Review: Women in Dark Times by Jacqueline Rose

August 20, 2014
Despite the resurgence of feminist activism on the internet, we have not heard much lately from the more scholarly side of feminism, which makes Jacqueline Rose’s Women in Dark Times very welcome. Through a series of biographies of intellectuals and artists as diverse as Rosa Luxemburg and Marilyn Monroe, Rose presents a re-reading of the traumas of 20th-century history—from the Russian Revolution to present-day “honour” killings. Although several of these biographies are tragic, Rose is insistent that we do not see these women as victims, martyrs or angels. Rather, she argues, their lives, art and ideas offer a lens through which we may see what conventional history has repressed, providing us with tools to expand our thought and to empathise with the despised and rejected.
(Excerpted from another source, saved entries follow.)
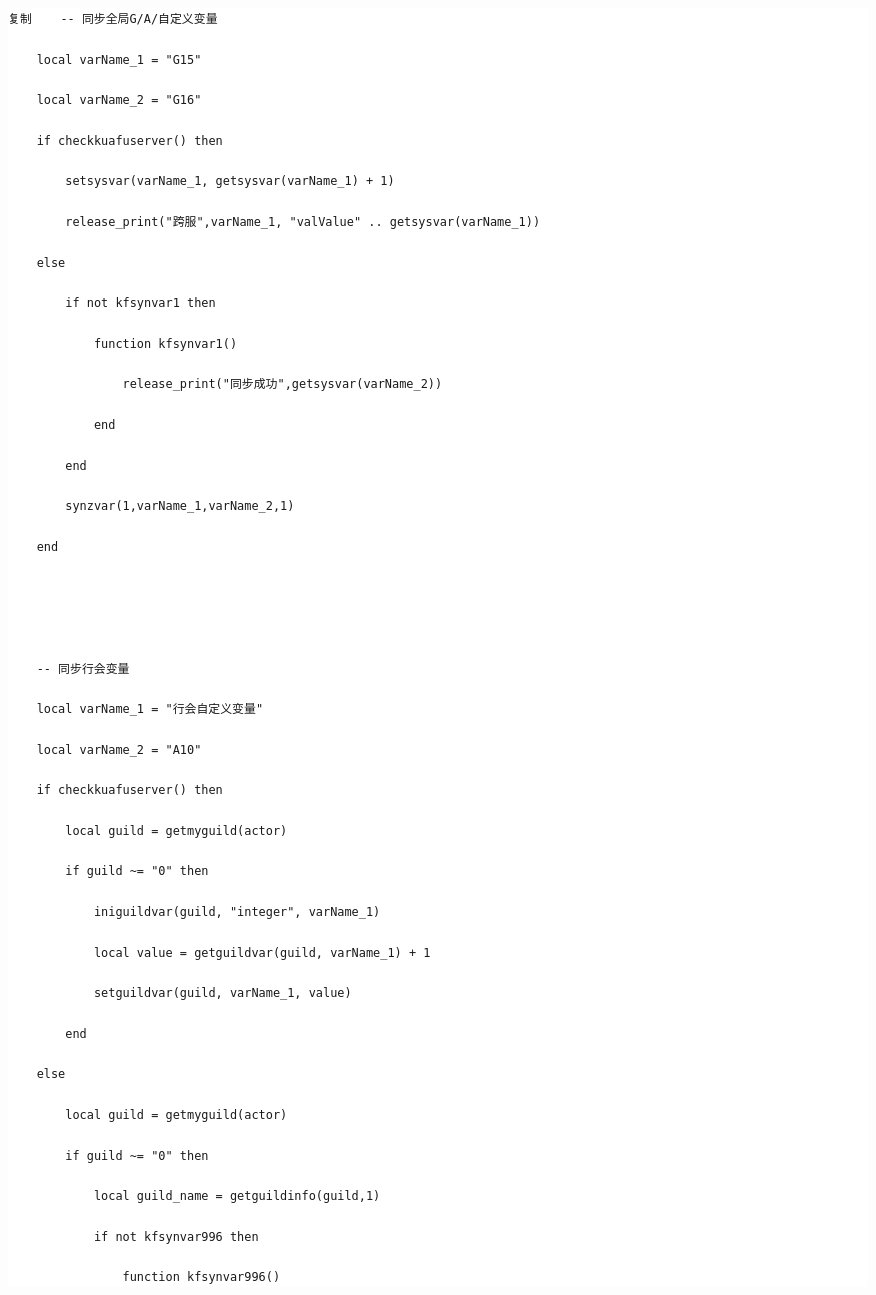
 ```
复制    -- 同步全局G/A/自定义变量

    local varName_1 = "G15"

    local varName_2 = "G16"

    if checkkuafuserver() then

        setsysvar(varName_1, getsysvar(varName_1) + 1)

        release_print("跨服",varName_1, "valValue" .. getsysvar(varName_1))

    else

        if not kfsynvar1 then

            function kfsynvar1()

                release_print("同步成功",getsysvar(varName_2))

            end

        end

        synzvar(1,varName_1,varName_2,1)

    end





    -- 同步行会变量

    local varName_1 = "行会自定义变量"

    local varName_2 = "A10"

    if checkkuafuserver() then

        local guild = getmyguild(actor)

        if guild ~= "0" then

            iniguildvar(guild, "integer", varName_1)

            local value = getguildvar(guild, varName_1) + 1

            setguildvar(guild, varName_1, value)

        end

    else

        local guild = getmyguild(actor)

        if guild ~= "0" then

            local guild_name = getguildinfo(guild,1)

            if not kfsynvar996 then

                function kfsynvar996()
```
So, just as Rosa Luxemburg fought for a radically anti-authoritarian view of revolution—a standpoint which attracted much misogynistic abuse from male comrades—so too Marilyn Monroe both embodied and decried the hypocritical, cheesecake blandness of the postwar Hollywood dream.

Women in Dark Times is not flawless. Rose’s notion of a particular feminine vision goes against the grain of contemporary feminist thought. Sceptics will note that what her protagonists share is a marginal—usually exiled—status rather than womanhood. And while her psychoanalytic approach to feminism has many strengths, the reader may want more social and historical context—particularly in the otherwise powerful essay on “honour” killings. Even so, Rose’s meditations on feminist thought and 20th-century history are both thought-provoking and innovative.